:: INFORMATION PROVIDED

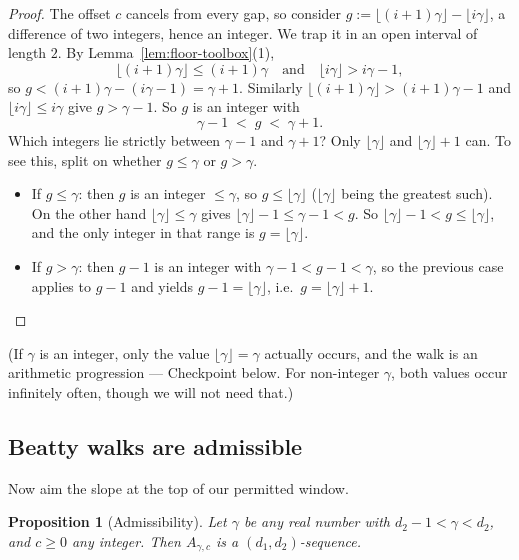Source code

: \documentclass[11pt,reqno]{amsart}
\theoremstyle{plain}
\newtheorem{proposition}[theorem]{Proposition}
\theoremstyle{definition}
\theoremstyle{remark}
\begin{document}
\begin{proof}
The offset $c$ cancels from every gap, so consider
$g := \lfloor (i+1)\gamma \rfloor - \lfloor i\gamma \rfloor$, a difference of two
integers, hence an integer. We trap it in an open interval of length $2$. By
Lemma~\ref{lem:floor-toolbox}(1),
\[
  \lfloor (i+1)\gamma \rfloor \le (i+1)\gamma
  \quad\text{and}\quad
  \lfloor i\gamma \rfloor > i\gamma - 1,
\]
so $g < (i+1)\gamma - (i\gamma - 1) = \gamma + 1$. Similarly
$\lfloor (i+1)\gamma \rfloor > (i+1)\gamma - 1$ and $\lfloor i\gamma \rfloor \le
i\gamma$ give $g > \gamma - 1$. So $g$ is an integer with
\[
  \gamma - 1 \;<\; g \;<\; \gamma + 1 .
\]
Which integers lie strictly between $\gamma - 1$ and $\gamma + 1$? Only
$\lfloor \gamma \rfloor$ and $\lfloor \gamma \rfloor + 1$ can. To see this, split on
whether $g \le \gamma$ or $g > \gamma$.
\begin{itemize}
\item If $g \le \gamma$: then $g$ is an integer $\le \gamma$, so
      $g \le \lfloor \gamma \rfloor$ ($\lfloor \gamma \rfloor$ being the greatest
      such). On the other hand $\lfloor \gamma \rfloor \le \gamma$ gives
      $\lfloor \gamma \rfloor - 1 \le \gamma - 1 < g$. So
      $\lfloor \gamma \rfloor - 1 < g \le \lfloor \gamma \rfloor$, and the only
      integer in that range is $g = \lfloor \gamma \rfloor$.
\item If $g > \gamma$: then $g - 1$ is an integer with
      $\gamma - 1 < g - 1 < \gamma$, so the previous case applies to $g - 1$ and
      yields $g - 1 = \lfloor \gamma \rfloor$, i.e.\ $g = \lfloor \gamma \rfloor + 1$.
\end{itemize}
\end{proof}

(If $\gamma$ is an integer, only the value $\lfloor \gamma \rfloor = \gamma$ actually
occurs, and the walk is an arithmetic progression --- Checkpoint below. For
non-integer $\gamma$, both values occur infinitely often, though we will not need
that.)

\subsection{Beatty walks are admissible}

Now aim the slope at the top of our permitted window.

\begin{proposition}[Admissibility]\label{prop:beatty-admissible}
Let $\gamma$ be any real number with $d_2 - 1 < \gamma < d_2$, and $c \ge 0$ any
integer. Then $A_{\gamma,c}$ is a $(d_1,d_2)$-sequence.
\end{proposition}
\end{document}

::::

Would you copy the records word for word, without any of their pictures?

Source code

: \documentclass[11pt,reqno]{amsart}
\theoremstyle{plain}
\newtheorem{proposition}[theorem]{Proposition}
\theoremstyle{definition}
\theoremstyle{remark}
\begin{document}
\begin{proof}
The offset $c$ cancels from every gap, so consider
$g := \lfloor (i+1)\gamma \rfloor - \lfloor i\gamma \rfloor$, a difference of two
integers, hence an integer. We trap it in an open interval of length $2$. By
Lemma~\ref{lem:floor-toolbox}(1),
\[
  \lfloor (i+1)\gamma \rfloor \le (i+1)\gamma
  \quad\text{and}\quad
  \lfloor i\gamma \rfloor > i\gamma - 1,
\]
so $g < (i+1)\gamma - (i\gamma - 1) = \gamma + 1$. Similarly
$\lfloor (i+1)\gamma \rfloor > (i+1)\gamma - 1$ and $\lfloor i\gamma \rfloor \le
i\gamma$ give $g > \gamma - 1$. So $g$ is an integer with
\[
  \gamma - 1 \;<\; g \;<\; \gamma + 1 .
\]
Which integers lie strictly between $\gamma - 1$ and $\gamma + 1$? Only
$\lfloor \gamma \rfloor$ and $\lfloor \gamma \rfloor + 1$ can. To see this, split on
whether $g \le \gamma$ or $g > \gamma$.
\begin{itemize}
\item If $g \le \gamma$: then $g$ is an integer $\le \gamma$, so
      $g \le \lfloor \gamma \rfloor$ ($\lfloor \gamma \rfloor$ being the greatest
      such). On the other hand $\lfloor \gamma \rfloor \le \gamma$ gives
      $\lfloor \gamma \rfloor - 1 \le \gamma - 1 < g$. So
      $\lfloor \gamma \rfloor - 1 < g \le \lfloor \gamma \rfloor$, and the only
      integer in that range is $g = \lfloor \gamma \rfloor$.
\item If $g > \gamma$: then $g - 1$ is an integer with
      $\gamma - 1 < g - 1 < \gamma$, so the previous case applies to $g - 1$ and
      yields $g - 1 = \lfloor \gamma \rfloor$, i.e.\ $g = \lfloor \gamma \rfloor + 1$.
\end{itemize}
\end{proof}

(If $\gamma$ is an integer, only the value $\lfloor \gamma \rfloor = \gamma$ actually
occurs, and the walk is an arithmetic progression --- Checkpoint below. For
non-integer $\gamma$, both values occur infinitely often, though we will not need
that.)

\subsection{Beatty walks are admissible}

Now aim the slope at the top of our permitted window.

\begin{proposition}[Admissibility]\label{prop:beatty-admissible}
Let $\gamma$ be any real number with $d_2 - 1 < \gamma < d_2$, and $c \ge 0$ any
integer. Then $A_{\gamma,c}$ is a $(d_1,d_2)$-sequence.
\end{proposition}
\end{document}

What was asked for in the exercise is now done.